What's in Theresa Goh's bag

What's in Theresa Goh's bag

National paralympic swimmer Theresa Goh Rui Si does not let her handicap stop her from achieving her dreams.

She has taken part in a myriad of sports, more than an average able-bodied person would do in a lifetime.

"I tried loads of sports even though I entered competitive swimming when I was 12. I played wheelchair basketball, wheelchair tennis, sailing, wheelchair racing, even horse-riding, amongst others," she said.

Despite picking up so many sports at a young age, she decide to stick to swimming and would go on to have much success with it, winning over 20 gold medals since the first ASEAN Para Games in 2001.

Her most recent achievement is getting a silver-medal finish for the 50m freestyle event in the 2014 Asian Para Games.

Her love for swimming started when she was five. She remembered falling in love with the activity straight away while wading in the pool with her parents.

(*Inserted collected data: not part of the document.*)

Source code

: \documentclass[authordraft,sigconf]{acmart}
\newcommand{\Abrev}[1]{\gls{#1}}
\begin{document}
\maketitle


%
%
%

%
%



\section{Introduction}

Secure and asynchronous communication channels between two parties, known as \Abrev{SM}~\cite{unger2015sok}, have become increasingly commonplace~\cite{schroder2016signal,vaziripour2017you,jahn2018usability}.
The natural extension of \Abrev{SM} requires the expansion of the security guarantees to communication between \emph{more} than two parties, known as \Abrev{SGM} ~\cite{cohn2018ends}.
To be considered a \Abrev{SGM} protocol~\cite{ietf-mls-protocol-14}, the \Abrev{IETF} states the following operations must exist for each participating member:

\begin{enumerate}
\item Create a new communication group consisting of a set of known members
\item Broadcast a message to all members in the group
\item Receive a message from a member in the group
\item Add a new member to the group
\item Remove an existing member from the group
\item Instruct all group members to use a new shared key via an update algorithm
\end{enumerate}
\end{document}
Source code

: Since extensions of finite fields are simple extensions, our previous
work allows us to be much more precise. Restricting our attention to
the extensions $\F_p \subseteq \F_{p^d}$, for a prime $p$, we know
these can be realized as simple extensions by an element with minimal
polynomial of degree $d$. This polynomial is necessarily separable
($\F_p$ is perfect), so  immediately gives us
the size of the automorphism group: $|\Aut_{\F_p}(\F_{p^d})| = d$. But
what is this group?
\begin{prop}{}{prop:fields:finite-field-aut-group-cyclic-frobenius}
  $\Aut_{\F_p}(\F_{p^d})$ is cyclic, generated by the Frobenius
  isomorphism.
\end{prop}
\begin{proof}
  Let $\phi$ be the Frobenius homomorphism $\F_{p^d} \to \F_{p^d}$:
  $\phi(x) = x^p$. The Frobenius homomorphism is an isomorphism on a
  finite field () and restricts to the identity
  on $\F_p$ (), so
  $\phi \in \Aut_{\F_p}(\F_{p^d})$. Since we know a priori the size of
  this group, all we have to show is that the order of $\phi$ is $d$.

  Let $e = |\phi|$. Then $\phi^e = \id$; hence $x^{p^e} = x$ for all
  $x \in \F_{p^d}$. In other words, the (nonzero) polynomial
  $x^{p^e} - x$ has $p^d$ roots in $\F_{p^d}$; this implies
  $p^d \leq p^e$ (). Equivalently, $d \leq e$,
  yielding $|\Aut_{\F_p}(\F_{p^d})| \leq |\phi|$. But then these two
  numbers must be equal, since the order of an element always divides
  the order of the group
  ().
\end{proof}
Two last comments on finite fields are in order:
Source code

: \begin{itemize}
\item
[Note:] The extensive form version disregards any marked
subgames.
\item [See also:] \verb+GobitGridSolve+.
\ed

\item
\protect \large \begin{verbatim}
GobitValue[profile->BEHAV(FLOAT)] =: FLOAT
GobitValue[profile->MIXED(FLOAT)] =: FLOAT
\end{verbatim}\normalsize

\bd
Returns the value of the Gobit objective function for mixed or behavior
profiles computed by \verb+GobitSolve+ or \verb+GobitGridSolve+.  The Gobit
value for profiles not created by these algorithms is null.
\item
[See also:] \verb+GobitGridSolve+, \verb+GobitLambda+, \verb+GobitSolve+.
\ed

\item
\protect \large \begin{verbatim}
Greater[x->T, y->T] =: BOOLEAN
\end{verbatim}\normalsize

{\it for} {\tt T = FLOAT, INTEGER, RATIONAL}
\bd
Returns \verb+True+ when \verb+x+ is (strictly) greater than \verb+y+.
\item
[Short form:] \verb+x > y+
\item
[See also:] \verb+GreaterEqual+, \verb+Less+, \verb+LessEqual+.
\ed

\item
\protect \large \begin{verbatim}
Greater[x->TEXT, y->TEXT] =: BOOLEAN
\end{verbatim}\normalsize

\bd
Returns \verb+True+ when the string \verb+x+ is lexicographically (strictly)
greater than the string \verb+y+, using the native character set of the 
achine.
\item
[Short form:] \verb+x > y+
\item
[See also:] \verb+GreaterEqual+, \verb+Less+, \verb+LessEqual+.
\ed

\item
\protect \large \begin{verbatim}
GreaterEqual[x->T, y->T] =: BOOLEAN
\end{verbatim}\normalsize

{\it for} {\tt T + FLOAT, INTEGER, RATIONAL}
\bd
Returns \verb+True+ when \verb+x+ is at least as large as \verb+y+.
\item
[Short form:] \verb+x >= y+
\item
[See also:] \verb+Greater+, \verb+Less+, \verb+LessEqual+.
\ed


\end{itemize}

"Most kids love the feeling of being in the water, playing. That was the main reason I got involved in swimming in the first place - by having fun," she said.

Her passion grew from there. Seven years later, at the urging of a volunteer from the Singapore Disability Sports Council, she began to train and compete. Two years later, at 14, she swept the competition at the inaugural ASEAN Para Games with six gold medals and two silver medals.

However, it was not all smooth sailing for Goh. She had to wrestle hard with her decision to swim full-time and postpone her studies at Temasek Polytechnic, where she was pursuing a diploma in moving images.

She decided to swim on, noting that she could continue her education at a later time.

Although she suffered a slight burn-out by the end of the 2008 Beijing Paralympic Games and took a break from swimming, she does not regret the decision to swim.

"I would've been happy in a different way if I continued studying, but I wouldn't be the person I am today," she said.

The break from swimming led to her picking up powerlifting and achieving another milestone. She won a bronze medal in the sport at the 2009 Arafura Games in Australia.

However, she soon returned to her first love, swimming. The year of rest helped her renew her love for the pool and she continued to be a tour de force in the region, picking up multiple podium finishes.

Some of these accolades include two bronze medals at the 2014 Asian Para Games and a gold medal in the 50m breaststroke at the 2014 ASEAN Para Games.

Goh's determination and passion through the years have moved her parents, with their mindsets gradually moving from persuading her to study for a diploma or degree to fully backing her as she continues to aim for a Paralympics medal.

She is now looking forward to the 2020 Tokyo Paralympic Games, aiming for a medal finish before competitive sport takes a back seat.